Macau’s golden age was in the late- seventeenth century, the settled early years of the Qing dynasty in China. Other European merchants also began to arrive and their trade flourished. It grew steadily from approximately 1750 with the arrival of British merchants belonging to the Honourable East India Company. Under Royal Charter, the Company had a monopoly of trade to China until 1813, after which there were scarcely any restrictions from the point of view of the foreigners. Tea was becoming the favoured drink of the growing middle class in Europe, while imports of opium into China were out of control. Macau became the base of operations for an increasingly diverse European community. In addition to the Portuguese, whose total population now numbered about 5,000, significant numbers of British, French, American and Danish merchants arrived. The Portuguese were not party to the growing tensions between British merchants and Chinese officials which led to war in 1839. However, the British victory, in what has since been known as the First Opium War, had a major economic impact upon Macau.
In the two-and-a-half centuries since the Portuguese occupation, Macau’s harbour had gradually silted up and was no longer able to receive large ships. The British choice of Hong Kong as a port from which to conduct its China trade was based upon the knowledge that it was a capacious and sheltered deep-water port. A British garrison occupied Hong Kong Island in February 1841 and with it came a number of Portuguese settlers from Macau. This was one of several waves of emigration from Macau, which had by now become a sleepy backwater with quaint crumbling architecture surmounted, appropriately enough, by the impressive ruins of St Paul’s Church and the still older forts of a bygone age of peril. After China ceded Hong Kong to the British in 1842, Macau's position as a major regional trading centre further declined as larger ships were drawn to the deep water port of Victoria Harbour. In August 1874 a great typhoon flattened much of Hong Kong and Macau. Hong Kong recovered, but impoverished Macau did not, and more people left. Even the guns in the Monte Fort, built in the 1620s to repel any future Dutch attack, were sold for scrap by a penurious government desperate to raise some extra money.

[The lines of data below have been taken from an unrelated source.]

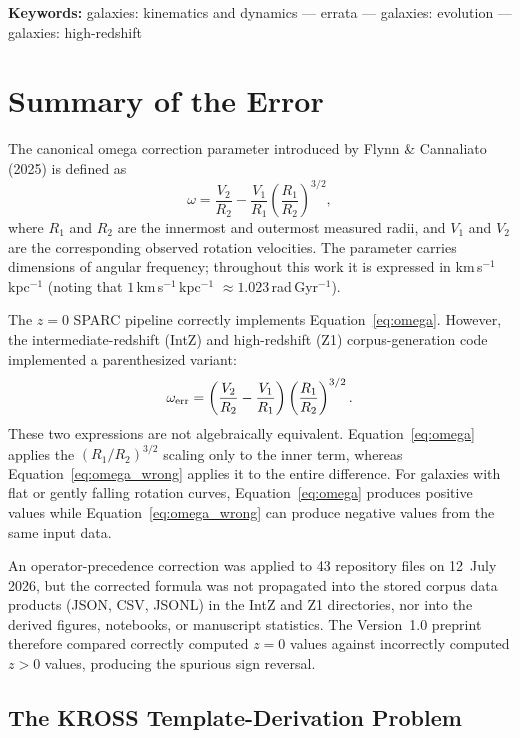 \documentclass[a4paper,12pt]{article}
\newcommand{\om}{\omega}
\newcommand{\omunit}{km\,s$^{-1}$\,kpc$^{-1}$}
\begin{document}
\textbf{Keywords:} galaxies: kinematics and dynamics --- errata ---
galaxies: evolution --- galaxies: high-redshift

\section{Summary of the Error}
\label{sec:error}

The canonical omega correction parameter introduced by
Flynn \& Cannaliato (2025) is defined as
\begin{equation}
  \om = \frac{V_2}{R_2} - \frac{V_1}{R_1}\left(\frac{R_1}{R_2}\right)^{3/2},
  \label{eq:omega}
\end{equation}
where $R_1$ and $R_2$ are the innermost and outermost measured radii,
and $V_1$ and $V_2$ are the corresponding observed rotation velocities.
The parameter carries dimensions of angular frequency; throughout this
work it is expressed in \omunit{} (noting that
$1$\,km\,s$^{-1}$\,kpc$^{-1}$ $\approx 1.023$\,rad\,Gyr$^{-1}$).

The $z=0$ SPARC pipeline correctly implements
Equation~\ref{eq:omega}. However, the intermediate-redshift (IntZ)
and high-redshift (Z1) corpus-generation code implemented a
parenthesized variant:
\begin{equation}
  \om_{\rm err} = \left(\frac{V_2}{R_2} - \frac{V_1}{R_1}\right)
                  \left(\frac{R_1}{R_2}\right)^{3/2}.
  \label{eq:omega_wrong}
\end{equation}
These two expressions are not algebraically equivalent.
Equation~\ref{eq:omega} applies the $(R_1/R_2)^{3/2}$ scaling only
to the inner term, whereas Equation~\ref{eq:omega_wrong} applies it
to the entire difference. For galaxies with flat or gently falling
rotation curves, Equation~\ref{eq:omega} produces positive values
while Equation~\ref{eq:omega_wrong} can produce negative values from
the same input data.

An operator-precedence correction was applied to 43 repository files
on 12~July 2026, but the corrected formula was not propagated into
the stored corpus data products (JSON, CSV, JSONL) in the IntZ and
Z1 directories, nor into the derived figures, notebooks, or
manuscript statistics. The Version~1.0 preprint therefore compared
correctly computed $z=0$ values against incorrectly computed
$z>0$ values, producing the spurious sign reversal.

\subsection{The KROSS Template-Derivation Problem}
\end{document}
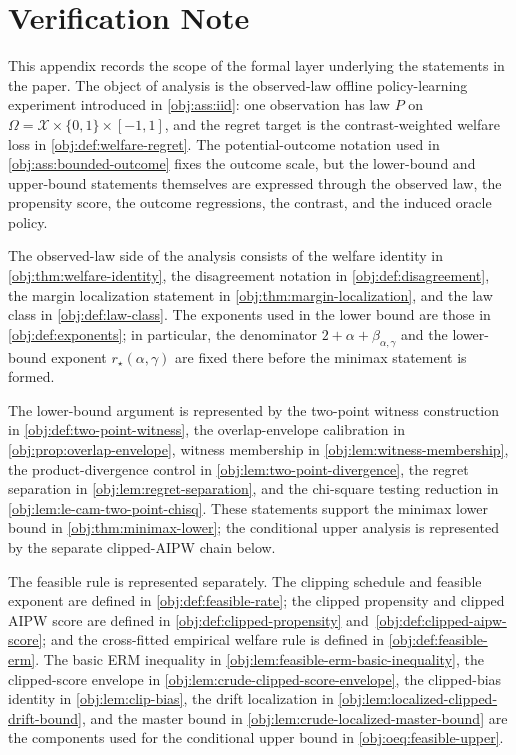 \section{Verification Note}

This appendix records the scope of the formal layer underlying the statements in the paper.  The object of analysis is the observed-law offline policy-learning experiment introduced in \cref{obj:ass:iid}: one observation has law \(P\) on \(\Omega=\mathcal X\times\{0,1\}\times[-1,1]\), and the regret target is the contrast-weighted welfare loss in \cref{obj:def:welfare-regret}.  The potential-outcome notation used in \cref{obj:ass:bounded-outcome} fixes the outcome scale, but the lower-bound and upper-bound statements themselves are expressed through the observed law, the propensity score, the outcome regressions, the contrast, and the induced oracle policy.

The observed-law side of the analysis consists of the welfare identity in \cref{obj:thm:welfare-identity}, the disagreement notation in \cref{obj:def:disagreement}, the margin localization statement in \cref{obj:thm:margin-localization}, and the law class in \cref{obj:def:law-class}.  The exponents used in the lower bound are those in \cref{obj:def:exponents}; in particular, the denominator \(2+\alpha+\beta_{\alpha,\gamma}\) and the lower-bound exponent \(r_\star(\alpha,\gamma)\) are fixed there before the minimax statement is formed.

The lower-bound argument is represented by the two-point witness construction in \cref{obj:def:two-point-witness}, the overlap-envelope calibration in \cref{obj:prop:overlap-envelope}, witness membership in \cref{obj:lem:witness-membership}, the product-divergence control in \cref{obj:lem:two-point-divergence}, the regret separation in \cref{obj:lem:regret-separation}, and the chi-square testing reduction in \cref{obj:lem:le-cam-two-point-chisq}.  These statements support the minimax lower bound in \cref{obj:thm:minimax-lower}; the conditional upper analysis is represented by the separate clipped-AIPW chain below.

The feasible rule is represented separately.  The clipping schedule and feasible exponent are defined in \cref{obj:def:feasible-rate}; the clipped propensity and clipped AIPW score are defined in \cref{obj:def:clipped-propensity} and~\cref{obj:def:clipped-aipw-score}; and the cross-fitted empirical welfare rule is defined in \cref{obj:def:feasible-erm}.  The basic ERM inequality in \cref{obj:lem:feasible-erm-basic-inequality}, the clipped-score envelope in \cref{obj:lem:crude-clipped-score-envelope}, the clipped-bias identity in \cref{obj:lem:clip-bias}, the drift localization in \cref{obj:lem:localized-clipped-drift-bound}, and the master bound in \cref{obj:lem:crude-localized-master-bound} are the components used for the conditional upper bound in \cref{obj:oeq:feasible-upper}.

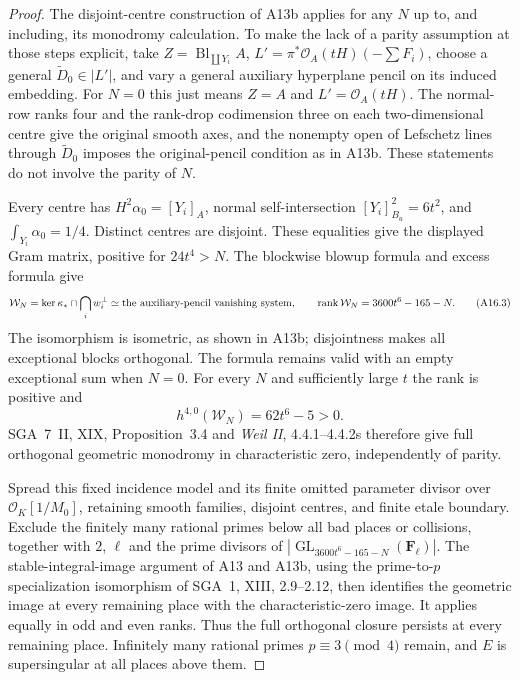 \documentclass[11pt]{article}
\theoremstyle{remark}\newtheorem{remark}[theorem]{Remark}
\begin{document}
\begin{proof}
The disjoint-centre construction of A13b applies for any
$N$ up to, and including, its monodromy calculation. To
make the lack of a parity assumption at those steps
explicit, take $Z=\operatorname{Bl}_{\coprod Y_i}A$,
$L'=\pi^*\mathcal O_A(tH)(-\sum F_i)$, choose a general
$\widetilde D_0\in|L'|$, and vary a general auxiliary
hyperplane pencil on its induced embedding. For $N=0$
this just means $Z=A$ and $L'=\mathcal O_A(tH)$.
The normal-row ranks four and the rank-drop codimension
three on each two-dimensional centre give the original
smooth axes, and the nonempty open of Lefschetz lines
through $\widetilde D_0$ imposes the original-pencil
condition as in A13b. These statements do not involve
the parity of $N$.

Every centre has $H^2\alpha_0=[Y_i]_A$, normal self-intersection
$[Y_i]^2_{B_u}=6t^2$, and $\int_{Y_i}\alpha_0=1/4$.
Distinct centres are disjoint. These equalities give
the displayed Gram matrix, positive for $24t^4>N$.
The blockwise blowup formula and excess formula give
\[
 \mathcal W_N=\ker\kappa_*\cap\bigcap_iw_i^\perp
       \simeq \hbox{the auxiliary-pencil vanishing system},
 \qquad
 \operatorname{rank}\mathcal W_N=3600t^6-165-N.
 \tag{A16.3}
\]
The isomorphism is isometric, as shown in A13b; disjointness
makes all exceptional blocks orthogonal. The formula remains
valid with an empty exceptional sum when $N=0$.
For every $N$ and sufficiently large $t$ the rank is positive
and
\[
                  h^{4,0}(\mathcal W_N)=62t^6-5>0.
\]
SGA~7~II, XIX, Proposition~3.4 and \emph{Weil II},
4.4.1--4.4.2s therefore give full orthogonal geometric
monodromy in characteristic zero, independently of parity.

Spread this fixed incidence model and its finite omitted
parameter divisor over $\mathcal O_K[1/M_0]$, retaining
smooth families, disjoint centres, and finite etale
boundary. Exclude the finitely many rational primes below
all bad places or collisions, together with $2$, $\ell$
and the prime divisors of
$|\operatorname{GL}_{3600t^6-165-N}(\mathbf F_\ell)|$.
The stable-integral-image argument of A13 and A13b, using
the prime-to-$p$ specialization isomorphism of SGA~1,
XIII, 2.9--2.12, then identifies the geometric image at
every remaining place with the characteristic-zero image.
It applies equally in odd and even ranks. Thus the full
orthogonal closure persists at every remaining place.
Infinitely many rational primes $p\equiv3\pmod4$ remain,
and $E$ is supersingular at all places above them.


\end{proof}
\end{document}
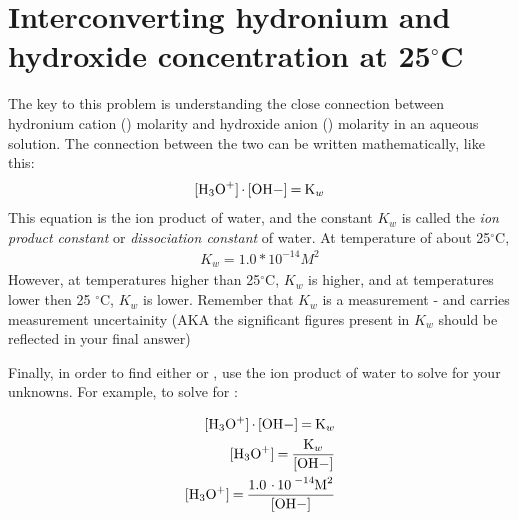 \documentclass{article}  %
\begin{document}
\section*{Interconverting hydronium and hydroxide concentration at 25$^{\circ}$C}
The key to this problem is understanding the close connection between hydronium cation () molarity and hydroxide anion () molarity in an aqueous solution. The connection between the two can be written mathematically, like this:
\begin{equation*}
    \begin{aligned}
        \ce{[H3O+]*[OH-] = K_w}
    \end{aligned}
\end{equation*}
This equation is the ion product of water, and the constant $K_w$ is called the \textit{ion product constant} or \textit{dissociation constant} of water. At temperature of about 25$^{\circ}$C,
\begin{equation*}
    \begin{aligned}
        K_w = 1.0*10^{-14} M^2
    \end{aligned}
\end{equation*}
However, at temperatures higher than 25$^{\circ}$C, $K_w$ is higher, and at temperatures lower then 25 $^{\circ}$C, $K_w$ is lower. Remember that $K_w$ is a measurement - and carries measurement uncertainity (AKA the significant figures present in $K_w$ should be reflected in your final answer)

Finally, in order to find either \ce{[H3O+]} or \ce{[OH-]}, use the ion product of water to solve for your unknowns. For example, to solve for \ce{[H3O+]}:

\begin{equation*}
    \begin{aligned}
        \ce{[H3O+]*[OH-] = K_w} \\
        \ce{[H3O+] = \frac{K_w}{[OH-]}} \\
        \ce{[H3O+] = \frac{1.0*10^{-14}M^2}{[OH-]}} 
    \end{aligned}
\end{equation*}
\end{document}
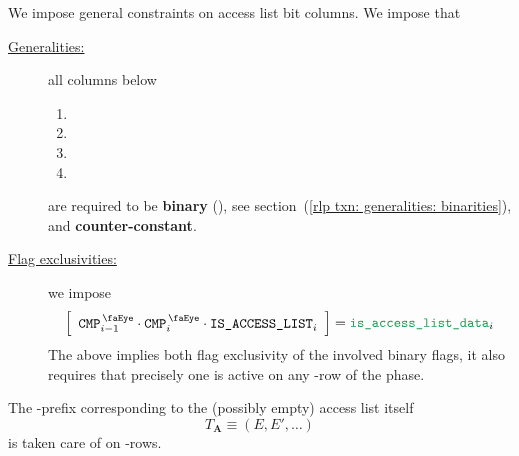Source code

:We impose general constraints on access list bit columns.
We impose that
\begin{description}
    \item[\underline{Generalities:}]
	all columns below
	\begin{multicols}{2}
	    \begin{enumerate}
		\item \rlpTxnSharedColumnIsPrefixOfAccessListItem
		\item \rlpTxnSharedColumnIsPrefixOfStorageKeyList
		\item \rlpTxnSharedColumnIsAccessListAddress
		\item \rlpTxnSharedColumnIsAccessListStorageKey
	    \end{enumerate}
	\end{multicols}
	are required to be \textbf{binary} (\sanityCheck),
	see section~(\ref{rlp txn: generalities: binarities}),
	and \textbf{counter-constant}.
    \item[\underline{Flag exclusivities:}]
	we impose
	\[
	    \left[ \begin{array}{c}
		\isCmp _{i - 1} \cdot \isCmp _{i} \cdot \phaseAccessList _{i} \\
	    \end{array} \right]
	    = \locAccessListData _{i}
	\]
	\saNote{}
	The above implies both flag exclusivity of the involved binary flags,
	it also requires that precisely one is active on any \locAccessListData{}-row
	of the \phaseAccessList{} phase.
\end{description}

\saNote{}
The \rlp{}-prefix corresponding to the (possibly empty) access list itself
\[
    T_\mathbf{A} \equiv (E, E', \dots)
\]
is taken care of on \locAccessListPrefix{}-rows.
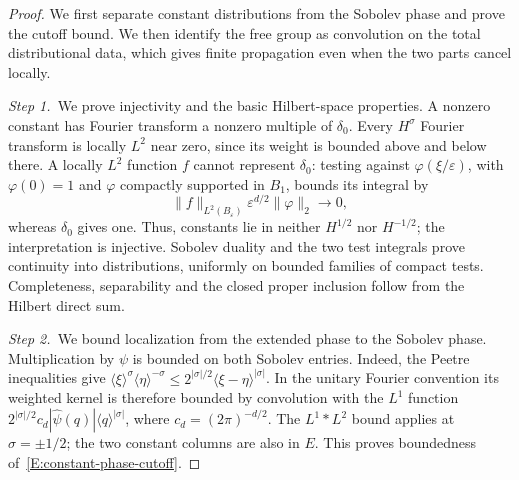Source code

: \begin{proof}
  We first separate constant distributions from the Sobolev phase and prove
  the cutoff bound. We then identify the free group as convolution on the
  total distributional data, which gives finite propagation even when the two
  parts cancel locally.

  \medskip
  \noindent\textit{Step 1.~}We prove injectivity and the basic Hilbert-space
  properties.
  A nonzero constant has Fourier transform a nonzero multiple of $\delta_0$.
  Every $H^\sigma$ Fourier transform is locally $L^2$ near zero, since its
  weight is bounded above and below there. A locally $L^2$ function $f$ cannot
  represent $\delta_0$: testing against $\varphi(\xi/\varepsilon)$, with
  $\varphi(0) = 1$ and $\varphi$ compactly supported in $B_1$, bounds its
  integral by
  \[
    \|f\|_{L^2(B_\varepsilon)}
    \varepsilon^{d/2}\|\varphi\|_2\longrightarrow0,
  \]
  whereas $\delta_0$ gives one. Thus, constants lie in neither $H^{1/2}$ nor
  $H^{-1/2}$; the interpretation is injective. Sobolev duality and the two test
  integrals prove continuity into distributions, uniformly on bounded families
  of compact tests. Completeness, separability and the closed proper inclusion
  follow from the Hilbert direct sum.


  \medskip
  \noindent\textit{Step 2.~}We bound localization from the extended phase to
  the Sobolev phase.
  Multiplication by $\psi$ is bounded on both Sobolev entries. Indeed, the
  Peetre inequalities give $\langle\xi\rangle^\sigma\langle\eta\rangle^{-\sigma}
  \le 2^{|\sigma|/2}\langle\xi-\eta\rangle^{|\sigma|}$. In the unitary Fourier
  convention its weighted kernel is therefore bounded by convolution with the
  $L^1$ function $2^{|\sigma|/2}c_d|\widehat{\psi}(q)|\langle
  q\rangle^{|\sigma|}$, where $c_d = (2\pi)^{-d/2}$. The $L^1*L^2$ bound applies
  at $\sigma = \pm1/2$; the two constant columns are also in $E$. This proves
  boundedness of~\eqref{E:constant-phase-cutoff}.


\end{proof}
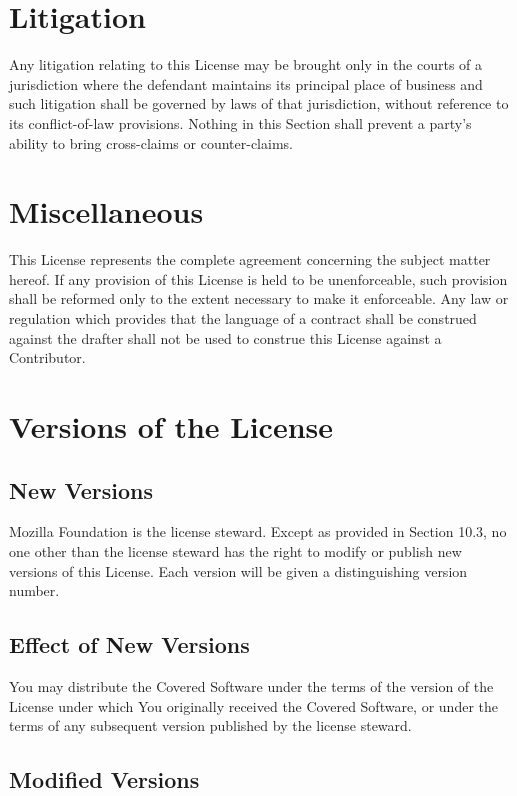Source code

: \documentclass[a4paper, 12pt]{article}
\begin{document}
\section{Litigation}

Any litigation relating to this License may be brought only in the courts of a jurisdiction where the defendant maintains its principal place of business and such litigation shall be governed by laws of that jurisdiction, without reference to its conflict-of-law provisions. Nothing in this Section shall prevent a party's ability to bring cross-claims or counter-claims.

\section{Miscellaneous}

This License represents the complete agreement concerning the subject matter hereof. If any provision of this License is held to be unenforceable, such provision shall be reformed only to the extent necessary to make it enforceable. Any law or regulation which provides that the language of a contract shall be construed against the drafter shall not be used to construe this License against a Contributor.

\section{Versions of the License}

\subsection{New Versions}

Mozilla Foundation is the license steward. Except as provided in Section 10.3, no one other than the license steward has the right to modify or publish new versions of this License. Each version will be given a distinguishing version number.

\subsection{Effect of New Versions}

You may distribute the Covered Software under the terms of the version of the License under which You originally received the Covered Software, or under the terms of any subsequent version published by the license steward.

\subsection{Modified Versions}
\end{document}
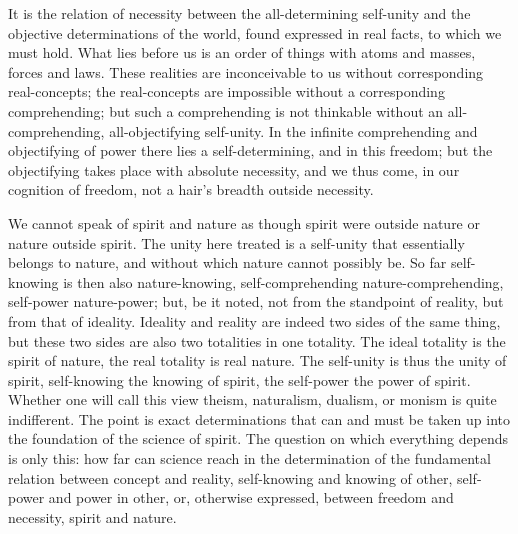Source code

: \documentclass[12pt]{book}
\begin{document}
It is the relation of necessity between the all-determining self-unity and the objective
determinations of the world, found expressed in real facts, to which we must hold. What lies before
us is an order of things with atoms and masses, forces and laws. These realities are inconceivable
to us without corresponding real-concepts; the real-concepts are impossible without a corresponding
comprehending; but such a comprehending is not thinkable without an all-comprehending,
all-objectifying self-unity. In the infinite comprehending and objectifying of power there lies a
self-determining, and in this freedom; but the objectifying takes place with absolute necessity, and
we thus come, in our cognition of freedom, not a hair's breadth outside necessity.

We cannot speak of spirit and nature as though spirit were outside nature or nature outside spirit.
The unity here treated is a self-unity that essentially belongs to nature, and without which nature
cannot possibly be. So far self-knowing is then also nature-knowing, self-comprehending
nature-comprehending, self-power nature-power; but, be it noted, not from the standpoint of reality,
but from that of ideality. Ideality and reality are indeed two sides of the same thing, but these
two sides are also two totalities in one totality. The ideal totality is the spirit of nature, the
real totality is real nature. The self-unity is thus the unity of spirit, self-knowing the knowing
of spirit, the self-power the power of spirit. Whether one will call this view theism, naturalism,
dualism, or monism is quite indifferent. The point is exact determinations that can and must be
taken up into the foundation of the science of spirit. The question on which everything depends is
only this: how far can science reach in the determination of the fundamental relation between concept
and reality, self-knowing and knowing of other, self-power and power in other, or, otherwise
expressed, between freedom and necessity, spirit and nature.
\end{document}
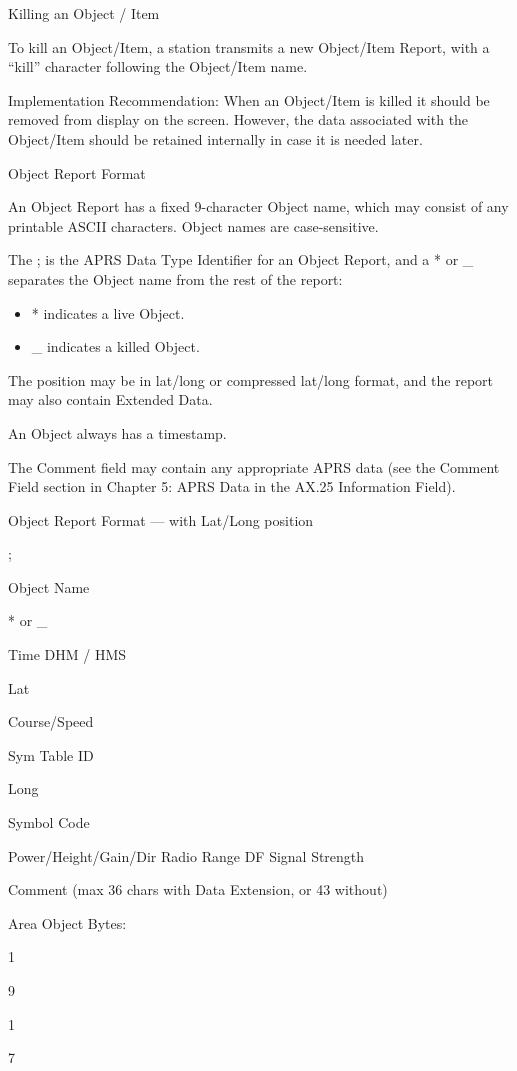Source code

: Killing an
Object / Item

To kill an Object/Item, a station transmits a new Object/Item Report, with a
“kill” character following the Object/Item name.

Implementation Recommendation: When an Object/Item is killed it should be
removed from display on the screen. However, the data associated with the
Object/Item should be retained internally in case it is needed later.


Object Report
Format

An Object Report has a fixed 9-character Object name, which may consist of
any printable ASCII characters.
Object names are case-sensitive.

The ; is the APRS Data Type Identifier for an Object Report, and a * or _
separates the Object name from the rest of the report:

\begin{itemize} %
  
\item * indicates a live Object.
\item _ indicates a killed Object.
\end{itemize}

The position may be in lat/long or compressed lat/long format, and the report
may also contain Extended Data.

An Object always has a timestamp.

The Comment field may contain any appropriate APRS data (see the
Comment Field section in Chapter 5: APRS Data in the AX.25 Information
Field).

Object Report Format — with Lat/Long position

;

Object
Name

*
or
_

Time
DHM /
HMS

Lat

Course/Speed

Sym
Table
ID

Long

Symbol
Code

Power/Height/Gain/Dir
Radio Range
DF Signal Strength

Comment
(max 36 chars with
Data Extension, or
43 without)

Area Object
Bytes:

1

9

1

7

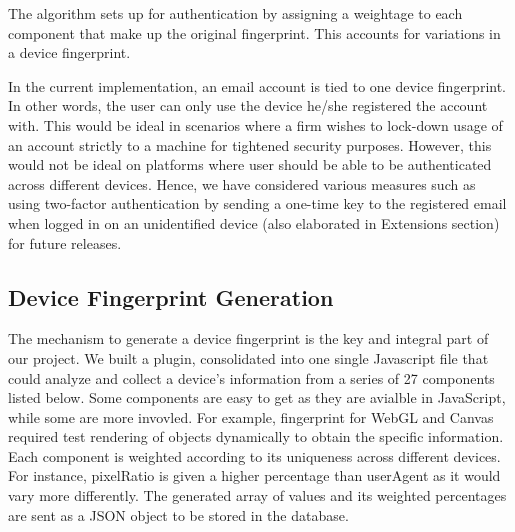 \documentclass{acm_proc_article-sp}
\begin{document}
The algorithm sets up for authentication by assigning a weightage to each component that make up the original fingerprint. This accounts for variations in a device fingerprint.

In the current implementation, an email account is tied to one device fingerprint. In other words, the user can only use the device he/she registered the account with. This would be ideal in scenarios where a firm wishes to lock-down usage of an account strictly to a machine for tightened security purposes. However, this would not be ideal on platforms where user should be able to be authenticated across different devices. Hence, we have considered various measures such as using two-factor authentication by sending a one-time key to the registered email when logged in on an unidentified device (also elaborated in Extensions section) for future releases.



\subsection{Device Fingerprint Generation}
The mechanism to generate a device fingerprint is the key and integral part of our project. We built a plugin, consolidated into one single Javascript file that could analyze and collect a device’s information from a series of 27 components listed below. 
Some components are easy to get as they are avialble in JavaScript, while some are more invovled. For example, fingerprint for WebGL and Canvas required test rendering of objects dynamically to obtain the specific information. 
Each component is weighted according to its uniqueness across different devices. For instance, pixelRatio is given a higher percentage than userAgent as it would vary more differently. The generated array of values and its weighted percentages are sent as a JSON object to be stored in the database. 
\end{document}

From this rather brief historical account, we can understand why some of the Cordeiros were amongst the Macanese that left Macau in search for work elsewhere. Amongst these was Ludovico Miguel Cordeiro, the ancestor to the Cordeiros in Singapore. Records indicate that he boarded a passenger steamer from Hong Kong to Singapore in 1876 (two years after the typhoon of 1874) at the age of 21. Whether he spent some time in Hong Kong before going to Singapore has not been determined. Albano António Cordeiro Jr., a cousin of Ludovico moved to HK and started a family there. As did Procópio Antonio Cordeiro Snr. who was the grandfather of Thomas Joseph Cordeiro, husband of Eleanor Ruth Cordeiro (at present we have not yet established that Procópio Cordeiro Snr comes from the same Cordeiro family.)